Herşeyden önce insanın dengesizleşmesini sağlayan olgu kompleks. Büyüdükçe kişiliğinizle birlikte gelişmeye başlayıp belirli bir dengeye sahip olsa da (ki ironi budur) dengesizliğin kendisi aslında.
Bazen karşıdakine çok iyi, duyarlı, mantıklı davranıp, sevip, sevilip, bazen de kendinden geçerek karşıdakinin inandığı-değer verdiği-hoşlandığı herşeye saldırmayı sağlıyor sanırım.
Ve farkettirmeden... Yumuşak ama iyi seçilmiş sözcüklerle. Kişinin bilinen zayıf noktasına atılan ard arda tekmelerle.
Çok sevdiğiniz insanın üzülmesini, kırılmasını görmeye çalışıyorsunuz. Çünkü doğru sizinki. Lider sizsiniz. Karşınızdakine istediğinizde zarar verecek güce sahipsiniz. Bunun bir şekilde kanıtlanması, tatmin edilmesi gerekiyor gözünüzde. isterseniz kırarsınız, kırmadığınız zamanlarda bunu kanıtlama ihtiyacı duymuyorsunuz sadece.

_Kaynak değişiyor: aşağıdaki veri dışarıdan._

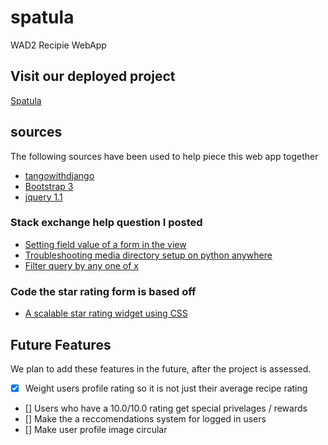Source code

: 
# spatula
WAD2 Recipie WebApp

## Visit our deployed project
[Spatula](https://nathanwelsh8.pythonanywhere.com)

## sources
The following sources have been used to help piece this web app together
- [tangowithdjango](https://www.tangowithdjango.com/book17/)
- [Bootstrap 3](https://getbootstrap.com/docs/3.3/getting-started/#download)
- [jquery 1.1](https://jquery.com/download/)
### Stack exchange help question I posted
- [Setting field value of a form in the view](https://stackoverflow.com/questions/60635957/setting-the-field-value-of-a-form-in-view-py)
- [Troubleshooting media directory setup on python anywhere](https://stackoverflow.com/questions/60875133/trouble-with-media-directory-files-on-pythonanywhere)
- [Filter query by any one of x](https://stackoverflow.com/questions/60723427/is-there-a-way-i-can-filter-by-any-one-of-x-in-a-django-query)
### Code the star rating form is based off
- [A scalable star rating widget using CSS](http://code.iamkate.com/html-and-css/star-rating-widget/)

## Future Features
We plan to add these features in the future, after the project is assessed.
- [x] Weight users profile rating so it is not just their average recipe rating
- [] Users who have a 10.0/10.0 rating get special privelages / rewards
- [] Make the a reccomendations system for logged in users
- [] Make user profile image circular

Bu nedenle sürekli daha ileri gitmeye başlıyorsunuz. Kişiliğinizden alakasız bir şekilde, kompleksiniz de büyümeye, bir takım değerler ve kriterler edinmeye başlıyor. Sonrasında gelen üzüntü ve pişmanlık, ancak geldiği zaman gözden geçiriliyor. Ona daha var.. Yatağınıza yatana kadar, karanlıkta kendinizle başbaşa kalana kadar, kişiliğiniz ve iyiliğiniz kompleksinizi bastırana kadar bunu düşünmeyeceksiniz.
Beslenmelisiniz çünkü. Kan emmelisiniz. Öldürmeli, üzmeli, kırmalı, ağlatmalı, iç titretmelisiniz.
Büyüyor, büyüyor, büyüyor, sahip oluyor size.
Bir ruh hastalığı, bir virüs. Büyümenizi engelleyen, küçülmenizi hızlandıran.
Kendiniz değilsiniz artık.. "Siz"e dönüşmüşsünüz.
Sen... ve kompleksin. iki ayrı kişi gibi.
Bir olma yolunda. Umutlu. Umutsuz. iradeli. iradesiz.